### Supplied data
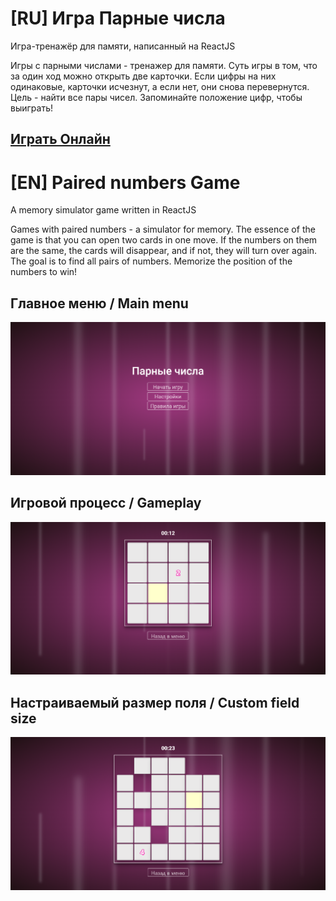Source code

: # [RU] Игра Парные числа
Игра-тренажёр для памяти, написанный на ReactJS

Игры с парными числами - тренажер для памяти. Суть игры в том, что за один ход можно открыть две карточки. 
Если цифры на них одинаковые, карточки исчезнут, а если нет, они снова перевернутся. Цель - найти все пары чисел. 
Запоминайте положение цифр, чтобы выиграть!

<a href="https://stormpero.github.io/Paired-numbers-game/" target="_blank">Играть Онлайн</a>
---

# [EN] Paired numbers Game
A memory simulator game written in ReactJS

Games with paired numbers - a simulator for memory. The essence of the game is that you can open two cards in one move. 
If the numbers on them are the same, the cards will disappear, and if not, they will turn over again. The goal is to find all pairs of numbers. 
Memorize the position of the numbers to win!


## Главное меню / Main menu
![Меню](images/menu.png)
## Игровой процесс / Gameplay
![Меню](images/game.png)
## Настраиваемый размер поля / Custom field size
![Меню](images/game2.png)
######
Exercise goal: Would you restate the listing word for word without its pictures?

Exercise solution:
Source code

: # [RU] Игра Парные числа
Игра-тренажёр для памяти, написанный на ReactJS

Игры с парными числами - тренажер для памяти. Суть игры в том, что за один ход можно открыть две карточки. 
Если цифры на них одинаковые, карточки исчезнут, а если нет, они снова перевернутся. Цель - найти все пары чисел. 
Запоминайте положение цифр, чтобы выиграть!

<a href="https://stormpero.github.io/Paired-numbers-game/" target="_blank">Играть Онлайн</a>
---

# [EN] Paired numbers Game
A memory simulator game written in ReactJS

Games with paired numbers - a simulator for memory. The essence of the game is that you can open two cards in one move. 
If the numbers on them are the same, the cards will disappear, and if not, they will turn over again. The goal is to find all pairs of numbers. 
Memorize the position of the numbers to win!


## Главное меню / Main menu
![Меню](images/menu.png)
## Игровой процесс / Gameplay
![Меню](images/game.png)
## Настраиваемый размер поля / Custom field size
![Меню](images/game2.png)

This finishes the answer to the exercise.